上面的“母猪”、“老鼠”这些喻体寓意着作者对农村封建势力残余的憎恶之情,“驴粪蛋”、“货郎鼓”则表明了作者对于还具有“劣根性”的辛辣讽刺,“仙果”传达着作者对进步农民的喜爱之感。
三、结语
赵树理的小说创作语言取材于民间,但又高于民间语言成为了文学语言,语言可以说是明朗隽永,幽默风趣,平淡中见新奇,诙谐中寓庄严。
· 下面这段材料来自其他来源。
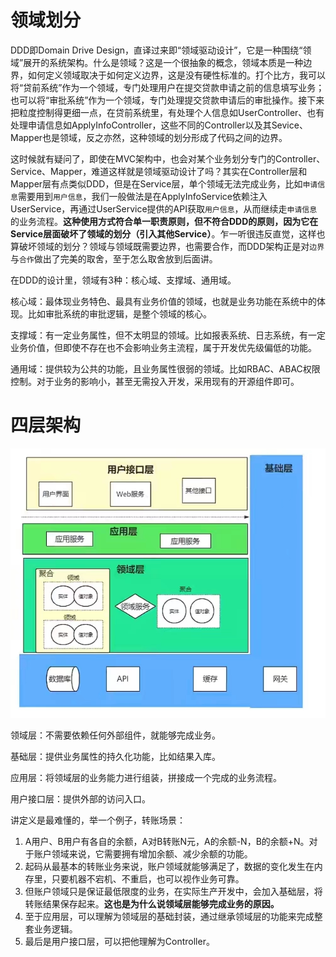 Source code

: # 领域划分

DDD即Domain Drive Design，直译过来即“领域驱动设计”，它是一种围绕“领域”展开的系统架构。什么是领域？这是一个很抽象的概念，领域本质是一种边界，如何定义领域取决于如何定义边界，这是没有硬性标准的。打个比方，我可以将“贷前系统”作为一个领域，专门处理用户在提交贷款申请之前的信息填写业务；也可以将“审批系统”作为一个领域，专门处理提交贷款申请后的审批操作。接下来把粒度控制得更细一点，在贷前系统里，有处理个人信息如UserController、也有处理申请信息如ApplyInfoController，这些不同的Controller以及其Sevice、Mapper也是领域，反之亦然，这种领域的划分形成了代码之间的边界。

这时候就有疑问了，即使在MVC架构中，也会对某个业务划分专门的Controller、Service、Mapper，难道这样就是领域驱动设计了吗？其实在Controller层和Mapper层有点类似DDD，但是在Service层，单个领域无法完成业务，比如`申请信息`需要用到`用户信息`，我们一般做法是在ApplyInfoService依赖注入UserService，再通过UserService提供的API获取`用户信息`，从而继续走`申请信息`的业务流程。**这种使用方式符合单一职责原则，但不符合DDD的原则，因为它在Service层面破坏了领域的划分（引入其他Service）**。乍一听很违反直觉，这样也算破坏领域的划分？领域与领域既需要边界，也需要合作，而DDD架构正是对`边界`与`合作`做出了完美的取舍，至于怎么取舍放到后面讲。

在DDD的设计里，领域有3种：核心域、支撑域、通用域。

核心域：最体现业务特色、最具有业务价值的领域，也就是业务功能在系统中的体现。比如审批系统的审批逻辑，是整个领域的核心。

支撑域：有一定业务属性，但不太明显的领域。比如报表系统、日志系统，有一定业务价值，但即使不存在也不会影响业务主流程，属于开发优先级偏低的功能。

通用域：提供较为公共的功能，且业务属性很弱的领域。比如RBAC、ABAC权限控制。对于业务的影响小，甚至无需投入开发，采用现有的开源组件即可。

# 四层架构

![01](01-领域与四层架构.assets/01.jpg)

领域层：不需要依赖任何外部组件，就能够完成业务。

基础层：提供业务属性的持久化功能，比如结果入库。

应用层：将领域层的业务能力进行组装，拼接成一个完成的业务流程。

用户接口层：提供外部的访问入口。

讲定义是最难懂的，举一个例子，转账场景：

1. A用户、B用户有各自的余额，A对B转账N元，A的余额-N，B的余额+N。对于账户领域来说，它需要拥有增加余额、减少余额的功能。
2. 起码从最基本的转账业务来说，账户领域就能够满足了，数据的变化发生在内存里，只要机器不宕机、不重启，也可以视作业务可靠。
3. 但账户领域只是保证最低限度的业务，在实际生产开发中，会加入基础层，将转账结果保存起来。**这也是为什么说领域层能够完成业务的原因。**
4. 至于应用层，可以理解为领域层的基础封装，通过继承领域层的功能来完成整套业务逻辑。
5. 最后是用户接口层，可以把他理解为Controller。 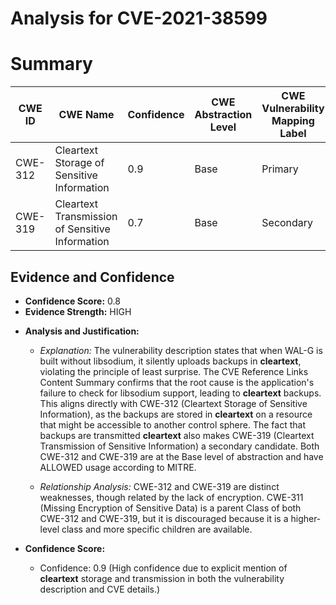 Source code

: # Analysis for CVE-2021-38599

# Summary
| CWE ID | CWE Name | Confidence | CWE Abstraction Level | CWE Vulnerability Mapping Label | CWE-Vulnerability Mapping Notes |
|---|---|---|---|---|---|
| CWE-312 | Cleartext Storage of Sensitive Information | 0.9 | Base | Primary | Allowed |
| CWE-319 | Cleartext Transmission of Sensitive Information | 0.7 | Base | Secondary | Allowed |

## Evidence and Confidence

*   **Confidence Score:** 0.8
*   **Evidence Strength:** HIGH

- **Analysis and Justification:**  
  - *Explanation:* The vulnerability description states that when WAL-G is built without libsodium, it silently uploads backups in **cleartext**, violating the principle of least surprise. The CVE Reference Links Content Summary confirms that the root cause is the application's failure to check for libsodium support, leading to **cleartext** backups. This aligns directly with CWE-312 (Cleartext Storage of Sensitive Information), as the backups are stored in **cleartext** on a resource that might be accessible to another control sphere. The fact that backups are transmitted **cleartext** also makes CWE-319 (Cleartext Transmission of Sensitive Information) a secondary candidate. Both CWE-312 and CWE-319 are at the Base level of abstraction and have ALLOWED usage according to MITRE.

  - *Relationship Analysis:* CWE-312 and CWE-319 are distinct weaknesses, though related by the lack of encryption. CWE-311 (Missing Encryption of Sensitive Data) is a parent Class of both CWE-312 and CWE-319, but it is discouraged because it is a higher-level class and more specific children are available.

- **Confidence Score:**  
  - Confidence: 0.9 (High confidence due to explicit mention of **cleartext** storage and transmission in both the vulnerability description and CVE details.) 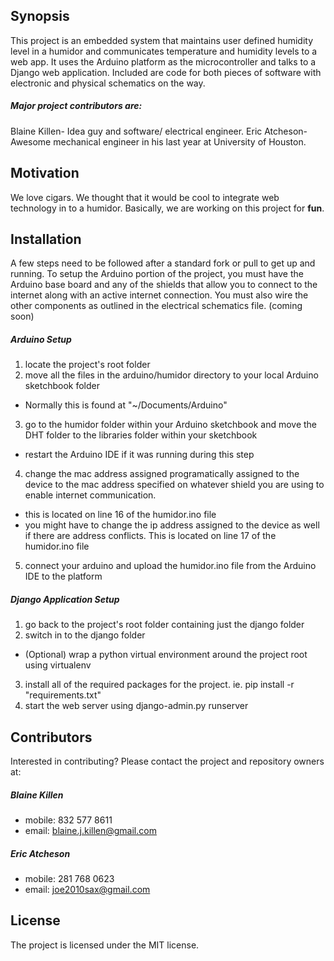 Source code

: ## Synopsis

This project is an embedded system that maintains user defined humidity level in a humidor and communicates temperature and humidity levels to a web app. It uses the Arduino platform as the microcontroller and talks to a Django web application. Included are code for both pieces of software with electronic and physical schematics on the way.

##### Major project contributors are:
Blaine Killen- Idea guy and software/ electrical engineer.
Eric Atcheson- Awesome mechanical engineer in his last year at University of Houston.

## Motivation

We love cigars. We thought that it would be cool to integrate web technology in to a humidor. Basically, we are working on this project for **fun**.

## Installation

A few steps need to be followed after a standard fork or pull to get up and running. To setup the Arduino portion of the project, you must have the Arduino base board and any of the shields that allow you to connect to the internet along with an active internet connection. You must also wire the other components as outlined in the electrical schematics file. (coming soon)

##### Arduino Setup
1. locate the project's root folder
2. move all the files in the arduino/humidor directory to your local Arduino sketchbook folder
* Normally this is found at "~/Documents/Arduino"
3. go to the humidor folder within your Arduino sketchbook and move the DHT folder to the libraries folder within your sketchbook
* restart the Arduino IDE if it was running during this step
4. change the mac address assigned programatically assigned to the device to the mac address specified on whatever shield you are using to enable internet communication.
* this is located on line 16 of the humidor.ino file
* you might have to change the ip address assigned to the device as well if there are address conflicts. This is located on line 17 of the humidor.ino file
5. connect your arduino and upload the humidor.ino file from the Arduino IDE to the platform


##### Django Application Setup
1. go back to the project's root folder containing just the django folder
2. switch in to the django folder
* (Optional) wrap a python virtual environment around the project root using virtualenv
3. install all of the required packages for the project. ie. pip install -r "requirements.txt"
4. start the web server using django-admin.py runserver

## Contributors

Interested in contributing? Please contact the project and repository owners at:

##### Blaine Killen
- mobile: 832 577 8611
- email: blaine.j.killen@gmail.com

##### Eric Atcheson
- mobile: 281 768 0623
- email: joe2010sax@gmail.com

## License

The project is licensed under the MIT license. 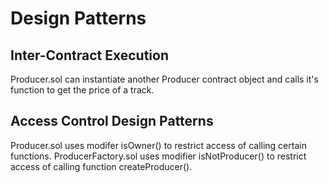 # Design Patterns

## Inter-Contract Execution
Producer.sol can instantiate another Producer contract object and calls it's function to get the price of a track.

## Access Control Design Patterns
Producer.sol uses modifer isOwner() to restrict access of calling certain functions.
ProducerFactory.sol uses modifier isNotProducer() to restrict access of calling function createProducer().
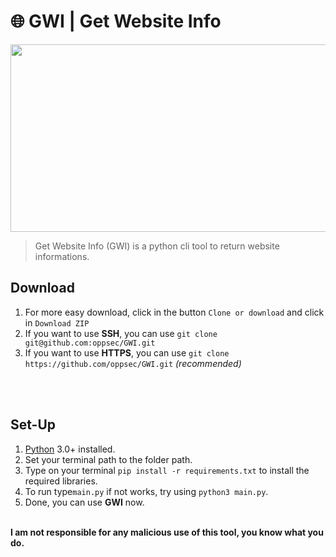 # 🌐 GWI | Get Website Info

<img src=https://i.imgur.com/sQKBfLV.png width=800 height=300>

> Get Website Info (GWI) is a python cli tool to return website informations.

## Download
1. For more easy download, click in the button `Clone or download` and click in `Download ZIP`
2. If you want to use **SSH**, you can use `git clone git@github.com:oppsec/GWI.git`
3. If you want to use **HTTPS**, you can use `git clone https://github.com/oppsec/GWI.git` *(recommended)*

<br><br>

## Set-Up
1. [Python](https://www.python.org/) 3.0+ installed. <br>
2. Set your terminal path to the folder path. <br>
3. Type on your terminal ``pip install -r requirements.txt`` to install the required libraries. <br> 
4. To run type``main.py`` if not works, try using ``python3 main.py``. <br>
5. Done, you can use **GWI** now.
<br><br>

**I am not responsible for any malicious use of this tool, you know what you do.**
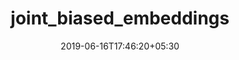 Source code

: ---
title: "joint_biased_embeddings"
date: 2019-06-16T17:46:20+05:30
type: "organisations"
org_name: "Amazon Web Services - Labs"
repo_desc: "joint_based_embeddings is code for training Knowledge Graphs embeddings."
repo_link: https://github.com/awslabs/joint_biased_embeddings


--- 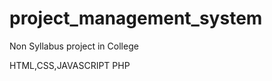 # project_management_system
Non Syllabus project in College


<!--Technology  -->
HTML,CSS,JAVASCRIPT
PHP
赵树理将农民的语言融入到自己小说人物的对话中,语言显得通俗但不庸俗,口语化又很具有艺术感染力,看似浅显却又很耐人寻味,写人写事都以一种农民的口吻。
赵树理真正地创造了老百姓可以接受的现代文学语言,彻底打破了语言文学高高在上的地位,没有居高临下的气势,没有义正辞严的批判,只是用农民的视角来进行自我生活的描述,真正融入到民间文学创作之中。